Instructions to follow: Where does the word "Вградени" show up in the data? Please find each such line and copy it.

Stored dataset items:
┄┄┄┄┄┄┄┄┄┄
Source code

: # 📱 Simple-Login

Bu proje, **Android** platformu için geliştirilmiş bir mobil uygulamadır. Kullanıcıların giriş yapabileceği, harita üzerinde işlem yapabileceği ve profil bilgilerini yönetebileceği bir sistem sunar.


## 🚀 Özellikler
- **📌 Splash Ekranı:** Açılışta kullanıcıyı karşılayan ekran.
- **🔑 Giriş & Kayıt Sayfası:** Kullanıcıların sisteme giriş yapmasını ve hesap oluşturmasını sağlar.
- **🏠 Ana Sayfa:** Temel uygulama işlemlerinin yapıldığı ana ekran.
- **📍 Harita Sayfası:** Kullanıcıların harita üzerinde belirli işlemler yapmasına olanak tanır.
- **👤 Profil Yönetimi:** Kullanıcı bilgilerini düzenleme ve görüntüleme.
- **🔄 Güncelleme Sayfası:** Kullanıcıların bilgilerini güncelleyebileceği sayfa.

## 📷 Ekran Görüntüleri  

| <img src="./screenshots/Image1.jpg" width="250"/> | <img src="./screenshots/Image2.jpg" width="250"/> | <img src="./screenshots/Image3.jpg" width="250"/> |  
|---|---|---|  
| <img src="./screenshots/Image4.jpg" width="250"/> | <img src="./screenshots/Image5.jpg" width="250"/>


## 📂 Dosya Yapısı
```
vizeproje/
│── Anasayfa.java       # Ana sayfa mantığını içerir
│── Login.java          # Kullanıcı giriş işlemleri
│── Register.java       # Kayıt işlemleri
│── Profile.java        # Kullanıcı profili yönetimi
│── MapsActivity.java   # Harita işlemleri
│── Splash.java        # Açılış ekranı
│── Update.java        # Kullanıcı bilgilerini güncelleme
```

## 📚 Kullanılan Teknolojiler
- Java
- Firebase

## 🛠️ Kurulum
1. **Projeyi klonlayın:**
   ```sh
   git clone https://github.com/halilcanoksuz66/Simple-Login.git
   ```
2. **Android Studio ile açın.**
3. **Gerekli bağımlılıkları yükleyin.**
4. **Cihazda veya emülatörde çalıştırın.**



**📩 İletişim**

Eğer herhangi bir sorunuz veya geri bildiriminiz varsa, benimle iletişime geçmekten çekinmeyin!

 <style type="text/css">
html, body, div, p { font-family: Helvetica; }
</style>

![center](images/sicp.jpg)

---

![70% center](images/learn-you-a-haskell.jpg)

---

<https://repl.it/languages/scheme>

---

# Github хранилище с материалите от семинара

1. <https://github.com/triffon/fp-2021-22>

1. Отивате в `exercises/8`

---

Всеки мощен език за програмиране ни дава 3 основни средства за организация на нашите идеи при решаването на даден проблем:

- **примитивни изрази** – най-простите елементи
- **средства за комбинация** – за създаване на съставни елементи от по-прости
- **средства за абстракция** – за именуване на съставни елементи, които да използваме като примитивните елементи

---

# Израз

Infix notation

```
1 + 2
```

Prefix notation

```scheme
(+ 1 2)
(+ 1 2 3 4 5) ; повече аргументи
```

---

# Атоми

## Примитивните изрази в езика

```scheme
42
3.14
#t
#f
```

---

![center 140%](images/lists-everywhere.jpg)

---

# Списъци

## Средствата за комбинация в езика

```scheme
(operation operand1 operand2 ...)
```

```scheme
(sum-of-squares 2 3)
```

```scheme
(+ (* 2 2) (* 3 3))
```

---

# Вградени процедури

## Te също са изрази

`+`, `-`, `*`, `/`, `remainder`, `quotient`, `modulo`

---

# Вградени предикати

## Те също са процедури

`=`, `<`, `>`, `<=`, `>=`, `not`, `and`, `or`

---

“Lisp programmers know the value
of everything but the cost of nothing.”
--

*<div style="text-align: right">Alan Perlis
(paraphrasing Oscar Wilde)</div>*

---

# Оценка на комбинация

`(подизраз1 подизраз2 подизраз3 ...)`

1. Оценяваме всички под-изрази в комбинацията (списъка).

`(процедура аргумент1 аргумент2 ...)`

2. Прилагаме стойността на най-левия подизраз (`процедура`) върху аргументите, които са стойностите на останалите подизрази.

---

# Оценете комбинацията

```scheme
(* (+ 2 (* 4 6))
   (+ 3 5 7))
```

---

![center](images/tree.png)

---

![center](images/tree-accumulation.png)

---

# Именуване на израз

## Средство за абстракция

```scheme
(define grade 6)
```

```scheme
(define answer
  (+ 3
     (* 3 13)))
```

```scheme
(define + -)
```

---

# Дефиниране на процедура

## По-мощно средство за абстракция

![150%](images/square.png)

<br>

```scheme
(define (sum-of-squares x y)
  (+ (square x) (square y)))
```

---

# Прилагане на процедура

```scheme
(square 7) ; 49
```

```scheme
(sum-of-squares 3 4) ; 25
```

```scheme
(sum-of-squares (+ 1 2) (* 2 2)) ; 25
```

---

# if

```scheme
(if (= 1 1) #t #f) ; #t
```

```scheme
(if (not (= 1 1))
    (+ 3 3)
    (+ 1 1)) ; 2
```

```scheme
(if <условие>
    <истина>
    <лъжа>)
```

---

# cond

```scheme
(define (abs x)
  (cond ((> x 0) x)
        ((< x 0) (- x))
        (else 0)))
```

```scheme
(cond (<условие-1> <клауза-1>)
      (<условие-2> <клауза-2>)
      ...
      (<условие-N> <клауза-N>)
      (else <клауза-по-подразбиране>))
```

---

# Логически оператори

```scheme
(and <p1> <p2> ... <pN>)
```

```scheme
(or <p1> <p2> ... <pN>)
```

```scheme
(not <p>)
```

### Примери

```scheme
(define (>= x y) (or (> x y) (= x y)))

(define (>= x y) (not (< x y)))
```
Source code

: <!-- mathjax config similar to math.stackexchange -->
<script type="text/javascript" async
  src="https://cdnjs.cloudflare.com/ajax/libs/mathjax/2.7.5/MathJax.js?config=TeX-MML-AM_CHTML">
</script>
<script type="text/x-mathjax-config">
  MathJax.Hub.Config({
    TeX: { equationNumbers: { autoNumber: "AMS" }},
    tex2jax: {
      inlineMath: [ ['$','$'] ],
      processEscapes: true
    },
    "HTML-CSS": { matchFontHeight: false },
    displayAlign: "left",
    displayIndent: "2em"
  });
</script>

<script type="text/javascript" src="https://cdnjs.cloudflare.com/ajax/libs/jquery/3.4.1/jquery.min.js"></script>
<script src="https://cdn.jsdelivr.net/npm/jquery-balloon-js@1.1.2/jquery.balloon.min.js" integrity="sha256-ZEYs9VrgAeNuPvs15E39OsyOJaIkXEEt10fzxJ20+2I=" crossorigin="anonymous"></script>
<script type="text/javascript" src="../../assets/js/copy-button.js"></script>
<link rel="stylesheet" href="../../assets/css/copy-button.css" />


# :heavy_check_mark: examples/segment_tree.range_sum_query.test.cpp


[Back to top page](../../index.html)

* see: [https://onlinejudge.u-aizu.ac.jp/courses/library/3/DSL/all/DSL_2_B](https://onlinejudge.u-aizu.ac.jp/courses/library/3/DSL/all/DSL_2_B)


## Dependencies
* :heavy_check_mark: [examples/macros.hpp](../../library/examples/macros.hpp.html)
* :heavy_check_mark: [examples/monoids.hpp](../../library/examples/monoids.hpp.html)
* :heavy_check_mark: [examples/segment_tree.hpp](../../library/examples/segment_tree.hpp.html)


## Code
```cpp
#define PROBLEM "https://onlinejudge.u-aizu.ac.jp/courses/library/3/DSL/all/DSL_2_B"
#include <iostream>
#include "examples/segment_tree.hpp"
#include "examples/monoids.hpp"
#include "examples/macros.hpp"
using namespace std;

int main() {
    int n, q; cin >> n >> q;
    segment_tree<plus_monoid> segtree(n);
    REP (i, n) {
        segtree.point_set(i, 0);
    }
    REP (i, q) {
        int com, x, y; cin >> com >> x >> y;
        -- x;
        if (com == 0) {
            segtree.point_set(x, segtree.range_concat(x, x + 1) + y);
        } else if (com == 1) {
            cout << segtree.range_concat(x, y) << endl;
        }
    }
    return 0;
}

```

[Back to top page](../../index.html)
┄┄┄┄┄┄┄┄┄┄
Exercise output:
# Вградени процедури
# Вградени предикати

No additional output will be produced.